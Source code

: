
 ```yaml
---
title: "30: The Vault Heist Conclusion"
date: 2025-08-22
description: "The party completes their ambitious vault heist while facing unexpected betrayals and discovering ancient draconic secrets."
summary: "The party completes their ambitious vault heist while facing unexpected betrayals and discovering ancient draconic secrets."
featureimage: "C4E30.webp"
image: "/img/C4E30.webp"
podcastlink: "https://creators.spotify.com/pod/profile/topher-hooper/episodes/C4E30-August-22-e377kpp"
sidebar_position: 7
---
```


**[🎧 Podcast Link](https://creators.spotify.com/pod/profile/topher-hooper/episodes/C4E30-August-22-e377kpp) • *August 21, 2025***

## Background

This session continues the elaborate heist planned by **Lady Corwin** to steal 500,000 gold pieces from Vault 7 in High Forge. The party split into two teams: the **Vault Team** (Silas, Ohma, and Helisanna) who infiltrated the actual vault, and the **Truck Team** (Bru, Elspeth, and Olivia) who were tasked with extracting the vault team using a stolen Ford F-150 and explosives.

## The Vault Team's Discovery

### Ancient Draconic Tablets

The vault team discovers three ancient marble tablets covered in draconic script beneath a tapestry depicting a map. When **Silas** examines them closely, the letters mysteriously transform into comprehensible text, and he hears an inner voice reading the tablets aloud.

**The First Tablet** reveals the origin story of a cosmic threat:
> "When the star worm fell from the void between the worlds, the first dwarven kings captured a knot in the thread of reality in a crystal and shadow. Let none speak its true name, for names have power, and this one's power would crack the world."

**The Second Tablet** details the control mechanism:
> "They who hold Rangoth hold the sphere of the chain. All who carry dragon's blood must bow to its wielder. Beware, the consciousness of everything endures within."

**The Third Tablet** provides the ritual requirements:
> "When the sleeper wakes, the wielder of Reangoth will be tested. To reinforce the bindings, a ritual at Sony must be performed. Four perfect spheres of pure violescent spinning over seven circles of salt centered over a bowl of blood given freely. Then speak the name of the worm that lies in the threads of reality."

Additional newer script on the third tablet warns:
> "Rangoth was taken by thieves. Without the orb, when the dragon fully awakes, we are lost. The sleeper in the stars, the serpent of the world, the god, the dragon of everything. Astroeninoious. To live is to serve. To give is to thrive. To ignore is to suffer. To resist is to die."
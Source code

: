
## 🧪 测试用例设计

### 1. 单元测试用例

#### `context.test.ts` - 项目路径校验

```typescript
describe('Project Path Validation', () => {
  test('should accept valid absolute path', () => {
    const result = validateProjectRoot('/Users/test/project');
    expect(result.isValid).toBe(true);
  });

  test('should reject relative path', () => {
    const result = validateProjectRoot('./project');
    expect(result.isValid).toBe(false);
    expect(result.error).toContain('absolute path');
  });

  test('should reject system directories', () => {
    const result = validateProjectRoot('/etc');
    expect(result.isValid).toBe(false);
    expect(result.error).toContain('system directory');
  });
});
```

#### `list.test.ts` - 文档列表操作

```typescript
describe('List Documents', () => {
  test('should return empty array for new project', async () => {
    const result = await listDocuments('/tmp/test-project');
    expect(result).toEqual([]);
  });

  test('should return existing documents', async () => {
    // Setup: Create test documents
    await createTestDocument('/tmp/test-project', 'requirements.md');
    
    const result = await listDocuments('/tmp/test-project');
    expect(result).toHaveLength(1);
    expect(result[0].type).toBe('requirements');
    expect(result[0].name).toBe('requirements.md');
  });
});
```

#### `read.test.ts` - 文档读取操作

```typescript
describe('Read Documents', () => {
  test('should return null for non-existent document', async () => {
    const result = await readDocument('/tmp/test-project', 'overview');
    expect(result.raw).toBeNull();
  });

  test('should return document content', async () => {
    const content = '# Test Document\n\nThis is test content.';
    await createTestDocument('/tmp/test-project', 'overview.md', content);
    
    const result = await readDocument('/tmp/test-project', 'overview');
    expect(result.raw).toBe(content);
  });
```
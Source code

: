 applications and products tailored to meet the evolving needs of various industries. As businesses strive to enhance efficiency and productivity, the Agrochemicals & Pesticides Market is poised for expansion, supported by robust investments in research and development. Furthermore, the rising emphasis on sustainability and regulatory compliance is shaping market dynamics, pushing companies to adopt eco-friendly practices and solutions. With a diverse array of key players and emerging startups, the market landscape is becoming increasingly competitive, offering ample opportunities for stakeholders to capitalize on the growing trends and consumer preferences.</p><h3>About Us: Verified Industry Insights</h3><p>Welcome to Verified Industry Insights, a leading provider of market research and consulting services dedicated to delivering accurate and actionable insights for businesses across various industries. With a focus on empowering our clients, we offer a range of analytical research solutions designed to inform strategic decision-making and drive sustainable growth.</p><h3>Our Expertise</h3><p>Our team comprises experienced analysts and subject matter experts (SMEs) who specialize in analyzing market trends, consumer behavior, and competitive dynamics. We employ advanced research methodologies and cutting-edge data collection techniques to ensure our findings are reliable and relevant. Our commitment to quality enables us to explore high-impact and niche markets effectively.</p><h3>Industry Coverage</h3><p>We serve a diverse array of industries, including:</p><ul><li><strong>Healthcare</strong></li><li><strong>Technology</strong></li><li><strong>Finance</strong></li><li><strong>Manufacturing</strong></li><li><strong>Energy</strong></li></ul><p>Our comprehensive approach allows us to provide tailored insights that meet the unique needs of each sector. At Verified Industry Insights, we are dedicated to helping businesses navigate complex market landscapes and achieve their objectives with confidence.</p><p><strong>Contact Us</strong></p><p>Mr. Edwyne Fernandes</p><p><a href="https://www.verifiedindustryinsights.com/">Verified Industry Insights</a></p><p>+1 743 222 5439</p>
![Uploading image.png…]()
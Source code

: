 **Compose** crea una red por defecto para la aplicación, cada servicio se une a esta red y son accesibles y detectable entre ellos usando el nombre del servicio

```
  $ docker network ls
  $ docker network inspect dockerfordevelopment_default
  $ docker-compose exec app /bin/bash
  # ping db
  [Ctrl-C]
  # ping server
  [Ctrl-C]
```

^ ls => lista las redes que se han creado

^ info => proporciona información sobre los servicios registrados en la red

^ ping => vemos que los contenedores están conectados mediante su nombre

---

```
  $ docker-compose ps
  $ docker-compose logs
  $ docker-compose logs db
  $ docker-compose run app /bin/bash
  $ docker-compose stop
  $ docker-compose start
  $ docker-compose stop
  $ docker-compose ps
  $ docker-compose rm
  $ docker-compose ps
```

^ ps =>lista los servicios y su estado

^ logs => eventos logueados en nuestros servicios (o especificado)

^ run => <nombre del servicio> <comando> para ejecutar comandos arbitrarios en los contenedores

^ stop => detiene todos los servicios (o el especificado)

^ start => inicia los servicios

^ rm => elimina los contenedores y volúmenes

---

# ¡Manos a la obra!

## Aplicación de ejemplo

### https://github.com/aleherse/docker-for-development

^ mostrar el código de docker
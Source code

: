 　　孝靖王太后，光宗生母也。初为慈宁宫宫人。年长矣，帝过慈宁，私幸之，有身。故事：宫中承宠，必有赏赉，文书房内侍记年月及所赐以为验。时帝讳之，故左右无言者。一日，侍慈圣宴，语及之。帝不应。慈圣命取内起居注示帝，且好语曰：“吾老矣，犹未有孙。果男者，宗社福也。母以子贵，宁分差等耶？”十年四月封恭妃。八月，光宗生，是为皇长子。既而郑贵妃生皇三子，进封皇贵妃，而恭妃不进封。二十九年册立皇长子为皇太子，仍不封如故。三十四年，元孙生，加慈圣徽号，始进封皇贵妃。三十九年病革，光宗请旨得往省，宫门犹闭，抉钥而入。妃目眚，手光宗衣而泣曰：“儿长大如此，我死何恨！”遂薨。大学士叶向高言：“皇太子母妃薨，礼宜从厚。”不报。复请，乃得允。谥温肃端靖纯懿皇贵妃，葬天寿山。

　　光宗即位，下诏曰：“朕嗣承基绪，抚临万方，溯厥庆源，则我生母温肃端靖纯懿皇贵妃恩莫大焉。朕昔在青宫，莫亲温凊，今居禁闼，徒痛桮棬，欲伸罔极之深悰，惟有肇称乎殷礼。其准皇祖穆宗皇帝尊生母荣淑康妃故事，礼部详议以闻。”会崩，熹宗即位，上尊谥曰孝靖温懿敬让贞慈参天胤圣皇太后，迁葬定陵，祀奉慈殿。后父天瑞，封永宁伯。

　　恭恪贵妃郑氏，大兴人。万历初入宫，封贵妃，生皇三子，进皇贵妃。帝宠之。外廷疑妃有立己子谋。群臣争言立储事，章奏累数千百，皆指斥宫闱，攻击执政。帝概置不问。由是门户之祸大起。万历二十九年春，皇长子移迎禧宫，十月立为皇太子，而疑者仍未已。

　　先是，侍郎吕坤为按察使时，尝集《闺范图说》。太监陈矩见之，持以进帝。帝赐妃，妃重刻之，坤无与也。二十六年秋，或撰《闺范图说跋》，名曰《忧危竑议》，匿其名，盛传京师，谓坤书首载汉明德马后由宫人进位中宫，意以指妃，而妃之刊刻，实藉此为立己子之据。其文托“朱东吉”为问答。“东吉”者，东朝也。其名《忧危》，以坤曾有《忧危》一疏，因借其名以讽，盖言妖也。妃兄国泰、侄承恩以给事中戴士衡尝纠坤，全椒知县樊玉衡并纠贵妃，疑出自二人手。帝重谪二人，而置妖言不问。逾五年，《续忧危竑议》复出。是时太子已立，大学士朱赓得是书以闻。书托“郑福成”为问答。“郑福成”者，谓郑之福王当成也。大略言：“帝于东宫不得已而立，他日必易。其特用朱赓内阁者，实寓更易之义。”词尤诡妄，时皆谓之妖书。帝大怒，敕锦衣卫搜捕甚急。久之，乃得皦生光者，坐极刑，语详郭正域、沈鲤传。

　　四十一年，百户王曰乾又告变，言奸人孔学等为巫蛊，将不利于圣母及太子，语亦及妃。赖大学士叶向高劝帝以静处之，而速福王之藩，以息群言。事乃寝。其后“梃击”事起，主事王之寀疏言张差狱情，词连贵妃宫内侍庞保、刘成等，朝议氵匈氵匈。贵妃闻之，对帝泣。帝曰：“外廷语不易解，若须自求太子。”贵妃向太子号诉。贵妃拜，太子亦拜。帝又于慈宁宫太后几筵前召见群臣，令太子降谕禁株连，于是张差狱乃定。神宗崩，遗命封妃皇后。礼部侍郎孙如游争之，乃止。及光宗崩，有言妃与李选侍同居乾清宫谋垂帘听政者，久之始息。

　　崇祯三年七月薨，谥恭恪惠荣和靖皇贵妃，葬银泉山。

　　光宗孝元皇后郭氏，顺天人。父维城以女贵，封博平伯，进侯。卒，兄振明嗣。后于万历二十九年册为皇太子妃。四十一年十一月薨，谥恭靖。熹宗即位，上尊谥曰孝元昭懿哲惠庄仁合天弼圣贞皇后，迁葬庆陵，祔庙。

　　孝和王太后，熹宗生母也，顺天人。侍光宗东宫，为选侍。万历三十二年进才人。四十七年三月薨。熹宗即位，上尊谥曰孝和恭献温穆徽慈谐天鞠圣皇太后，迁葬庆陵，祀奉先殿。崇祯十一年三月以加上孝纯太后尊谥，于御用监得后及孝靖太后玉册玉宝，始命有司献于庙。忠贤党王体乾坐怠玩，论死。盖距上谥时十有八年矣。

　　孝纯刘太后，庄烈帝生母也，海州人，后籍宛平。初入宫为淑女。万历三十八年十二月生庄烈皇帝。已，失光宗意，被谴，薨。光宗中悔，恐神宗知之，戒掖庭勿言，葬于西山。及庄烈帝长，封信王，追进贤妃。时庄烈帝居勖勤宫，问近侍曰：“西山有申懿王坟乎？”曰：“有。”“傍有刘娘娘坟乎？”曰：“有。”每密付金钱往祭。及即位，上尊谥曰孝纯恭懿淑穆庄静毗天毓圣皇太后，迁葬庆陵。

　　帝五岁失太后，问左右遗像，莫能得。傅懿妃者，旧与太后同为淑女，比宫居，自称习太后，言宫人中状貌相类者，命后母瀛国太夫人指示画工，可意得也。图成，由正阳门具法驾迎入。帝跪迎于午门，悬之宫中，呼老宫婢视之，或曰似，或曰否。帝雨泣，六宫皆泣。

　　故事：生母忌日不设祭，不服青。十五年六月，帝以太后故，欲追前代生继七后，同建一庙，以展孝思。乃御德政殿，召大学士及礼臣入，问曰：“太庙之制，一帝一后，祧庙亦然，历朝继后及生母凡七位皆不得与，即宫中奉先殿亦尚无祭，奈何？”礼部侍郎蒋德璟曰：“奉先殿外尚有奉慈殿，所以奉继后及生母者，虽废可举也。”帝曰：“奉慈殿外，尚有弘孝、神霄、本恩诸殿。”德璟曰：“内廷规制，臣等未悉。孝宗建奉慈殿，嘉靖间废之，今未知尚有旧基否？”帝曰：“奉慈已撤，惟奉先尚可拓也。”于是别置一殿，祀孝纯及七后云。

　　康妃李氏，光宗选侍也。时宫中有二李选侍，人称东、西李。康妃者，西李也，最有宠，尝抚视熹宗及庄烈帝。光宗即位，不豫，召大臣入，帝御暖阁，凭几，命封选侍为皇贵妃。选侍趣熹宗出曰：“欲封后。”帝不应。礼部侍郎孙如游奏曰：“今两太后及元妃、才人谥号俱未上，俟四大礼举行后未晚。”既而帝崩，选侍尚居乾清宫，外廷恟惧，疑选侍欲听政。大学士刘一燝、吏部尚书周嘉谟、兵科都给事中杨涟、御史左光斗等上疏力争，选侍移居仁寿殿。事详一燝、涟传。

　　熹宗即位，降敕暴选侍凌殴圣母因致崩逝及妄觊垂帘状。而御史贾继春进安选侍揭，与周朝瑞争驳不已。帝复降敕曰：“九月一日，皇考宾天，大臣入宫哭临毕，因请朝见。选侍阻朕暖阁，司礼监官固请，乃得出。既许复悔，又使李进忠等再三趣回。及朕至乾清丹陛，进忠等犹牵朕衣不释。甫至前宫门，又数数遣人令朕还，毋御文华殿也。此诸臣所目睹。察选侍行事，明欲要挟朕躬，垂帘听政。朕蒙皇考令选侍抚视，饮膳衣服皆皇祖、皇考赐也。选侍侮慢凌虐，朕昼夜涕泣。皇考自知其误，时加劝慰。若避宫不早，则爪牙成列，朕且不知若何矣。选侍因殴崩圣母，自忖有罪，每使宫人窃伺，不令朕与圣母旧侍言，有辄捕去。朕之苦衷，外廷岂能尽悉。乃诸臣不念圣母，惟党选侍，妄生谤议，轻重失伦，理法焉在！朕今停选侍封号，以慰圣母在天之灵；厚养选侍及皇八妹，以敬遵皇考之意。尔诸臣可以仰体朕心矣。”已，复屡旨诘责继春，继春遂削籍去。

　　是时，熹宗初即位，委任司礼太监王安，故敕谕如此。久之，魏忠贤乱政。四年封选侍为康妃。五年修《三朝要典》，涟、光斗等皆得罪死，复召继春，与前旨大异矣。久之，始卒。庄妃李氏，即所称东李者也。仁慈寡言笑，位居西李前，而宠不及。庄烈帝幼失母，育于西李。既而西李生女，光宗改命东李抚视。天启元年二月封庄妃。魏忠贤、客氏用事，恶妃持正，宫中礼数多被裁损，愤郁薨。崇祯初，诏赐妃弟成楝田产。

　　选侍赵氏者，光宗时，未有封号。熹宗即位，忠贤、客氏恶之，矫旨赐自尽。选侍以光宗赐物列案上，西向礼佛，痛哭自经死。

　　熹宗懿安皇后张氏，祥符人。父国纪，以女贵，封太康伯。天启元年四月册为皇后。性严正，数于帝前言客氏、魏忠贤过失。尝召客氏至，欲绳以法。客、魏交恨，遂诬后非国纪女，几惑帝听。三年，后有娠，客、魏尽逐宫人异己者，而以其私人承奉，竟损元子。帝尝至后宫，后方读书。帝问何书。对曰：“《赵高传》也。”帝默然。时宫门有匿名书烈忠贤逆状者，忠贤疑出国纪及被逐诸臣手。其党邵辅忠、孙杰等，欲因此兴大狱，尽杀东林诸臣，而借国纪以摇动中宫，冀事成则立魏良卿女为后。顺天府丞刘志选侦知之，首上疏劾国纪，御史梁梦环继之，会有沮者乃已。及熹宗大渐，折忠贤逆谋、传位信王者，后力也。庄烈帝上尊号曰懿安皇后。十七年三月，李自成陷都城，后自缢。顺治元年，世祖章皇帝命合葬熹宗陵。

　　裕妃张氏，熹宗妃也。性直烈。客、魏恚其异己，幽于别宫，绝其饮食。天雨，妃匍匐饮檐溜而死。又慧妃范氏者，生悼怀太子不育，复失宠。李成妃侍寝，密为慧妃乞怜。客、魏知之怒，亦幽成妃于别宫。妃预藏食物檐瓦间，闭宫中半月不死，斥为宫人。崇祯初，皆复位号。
---------------
* **Task requirements**:
The answer should be nothing but the number of lines in this data that include "secrets".

* **Written answer**:
2